» EXERCISE DIRECTIONS
Word for word, set down every line of the entries below from the line with "- sequence of" to the line with "- fun empirical", including both, and no other line.

[Opening RECORDED INFORMATION section]

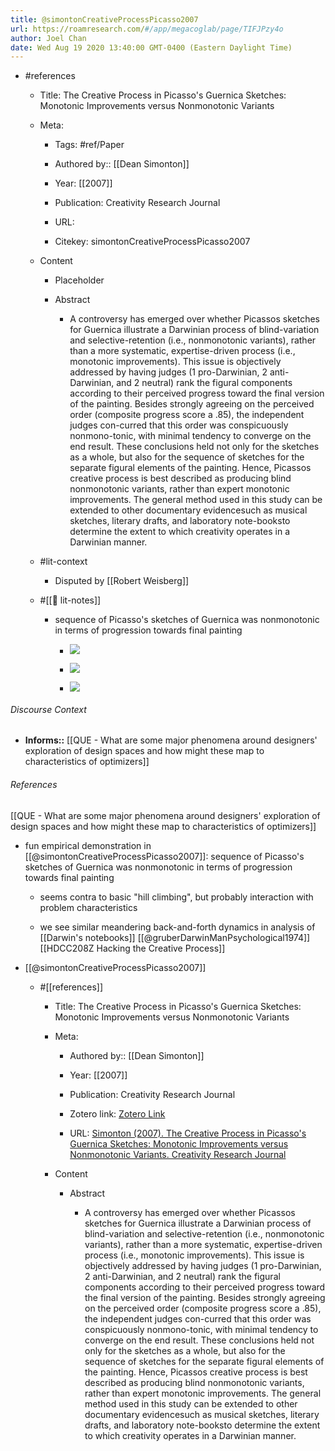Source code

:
 ```yaml
---
title: @simontonCreativeProcessPicasso2007
url: https://roamresearch.com/#/app/megacoglab/page/TIFJPzy4o
author: Joel Chan
date: Wed Aug 19 2020 13:40:00 GMT-0400 (Eastern Daylight Time)
---
```


- #references

    - Title: The Creative Process in Picasso's Guernica Sketches: Monotonic Improvements versus Nonmonotonic Variants

    - Meta:

        - Tags: #ref/Paper

        - Authored by::  [[Dean Simonton]]

        - Year: [[2007]]

        - Publication: Creativity Research Journal

        - URL:

        - Citekey: simontonCreativeProcessPicasso2007

    - Content

        - Placeholder

        - Abstract

            - A controversy has emerged over whether Picassos sketches for Guernica illustrate a Darwinian process of blind-variation and selective-retention (i.e., nonmonotonic variants), rather than a more systematic, expertise-driven process (i.e., monotonic improvements). This issue is objectively addressed by having judges (1 pro-Darwinian, 2 anti-Darwinian, and 2 neutral) rank the figural components according to their perceived progress toward the final version of the painting. Besides strongly agreeing on the perceived order (composite progress score a .85), the independent judges con-curred that this order was conspicuously nonmono-tonic, with minimal tendency to converge on the end result. These conclusions held not only for the sketches as a whole, but also for the sequence of sketches for the separate figural elements of the painting. Hence, Picassos creative process is best described as producing blind nonmonotonic variants, rather than expert monotonic improvements. The general method used in this study can be extended to other documentary evidencesuch as musical sketches, literary drafts, and laboratory note-booksto determine the extent to which creativity operates in a Darwinian manner.

    - #lit-context

        - Disputed by [[Robert Weisberg]]

    - #[[📝 lit-notes]]

        - sequence of Picasso's sketches of Guernica was nonmonotonic in terms of progression towards final painting

            - ![](https://firebasestorage.googleapis.com/v0/b/firescript-577a2.appspot.com/o/imgs%2Fapp%2Fmegacoglab%2F7CXmf7cYt4.png?alt=media&token=8a8db990-cc86-4038-a6c7-7c514d9a0550)

            - ![](https://firebasestorage.googleapis.com/v0/b/firescript-577a2.appspot.com/o/imgs%2Fapp%2Fmegacoglab%2FRHHFNI0iLF.png?alt=media&token=5a88c699-5214-494a-bac0-192e061cfaea)

            - ![](https://firebasestorage.googleapis.com/v0/b/firescript-577a2.appspot.com/o/imgs%2Fapp%2Fmegacoglab%2FsffKtkp0CM.png?alt=media&token=55056387-ff7b-4323-a79a-219e46b0571e)

###### Discourse Context

- **Informs::** [[QUE - What are some major phenomena around designers' exploration of design spaces and how might these map to characteristics of optimizers]]

###### References

[[QUE - What are some major phenomena around designers' exploration of design spaces and how might these map to characteristics of optimizers]]

- fun empirical demonstration in [[@simontonCreativeProcessPicasso2007]]: sequence of Picasso's sketches of Guernica was nonmonotonic in terms of progression towards final painting

    - seems contra to basic "hill climbing", but probably interaction with problem characteristics

    - we see similar meandering back-and-forth dynamics in analysis of [[Darwin's notebooks]] [[@gruberDarwinManPsychological1974]]
[[HDCC208Z Hacking the Creative Process]]

- [[@simontonCreativeProcessPicasso2007]]

    - #[[references]]

        - Title: The Creative Process in Picasso's Guernica Sketches: Monotonic Improvements versus Nonmonotonic Variants

        - Meta:

            - Authored by:: [[Dean Simonton]]

            - Year: [[2007]]

            - Publication: Creativity Research Journal

            - Zotero link: [Zotero Link](zotero://select/items/1_ZAV7FVWN)

            - URL: [Simonton (2007). The Creative Process in Picasso's Guernica Sketches: Monotonic Improvements versus Nonmonotonic Variants. Creativity Research Journal](undefined)

        - Content

            - Abstract

                - A controversy has emerged over whether Picassos sketches for Guernica illustrate a Darwinian process of blind-variation and selective-retention (i.e., nonmonotonic variants), rather than a more systematic, expertise-driven process (i.e., monotonic improvements). This issue is objectively addressed by having judges (1 pro-Darwinian, 2 anti-Darwinian, and 2 neutral) rank the figural components according to their perceived progress toward the final version of the painting. Besides strongly agreeing on the perceived order (composite progress score a .85), the independent judges con-curred that this order was conspicuously nonmono-tonic, with minimal tendency to converge on the end result. These conclusions held not only for the sketches as a whole, but also for the sequence of sketches for the separate figural elements of the painting. Hence, Picassos creative process is best described as producing blind nonmonotonic variants, rather than expert monotonic improvements. The general method used in this study can be extended to other documentary evidencesuch as musical sketches, literary drafts, and laboratory note-booksto determine the extent to which creativity operates in a Darwinian manner.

[Closing RECORDED INFORMATION section]

» YOUR SOLUTION
        - sequence of Picasso's sketches of Guernica was nonmonotonic in terms of progression towards final painting

            - ![](https://firebasestorage.googleapis.com/v0/b/firescript-577a2.appspot.com/o/imgs%2Fapp%2Fmegacoglab%2F7CXmf7cYt4.png?alt=media&token=8a8db990-cc86-4038-a6c7-7c514d9a0550)

            - ![](https://firebasestorage.googleapis.com/v0/b/firescript-577a2.appspot.com/o/imgs%2Fapp%2Fmegacoglab%2FRHHFNI0iLF.png?alt=media&token=5a88c699-5214-494a-bac0-192e061cfaea)

            - ![](https://firebasestorage.googleapis.com/v0/b/firescript-577a2.appspot.com/o/imgs%2Fapp%2Fmegacoglab%2FsffKtkp0CM.png?alt=media&token=55056387-ff7b-4323-a79a-219e46b0571e)

###### Discourse Context

- **Informs::** [[QUE - What are some major phenomena around designers' exploration of design spaces and how might these map to characteristics of optimizers]]

###### References

[[QUE - What are some major phenomena around designers' exploration of design spaces and how might these map to characteristics of optimizers]]

- fun empirical demonstration in [[@simontonCreativeProcessPicasso2007]]: sequence of Picasso's sketches of Guernica was nonmonotonic in terms of progression towards final painting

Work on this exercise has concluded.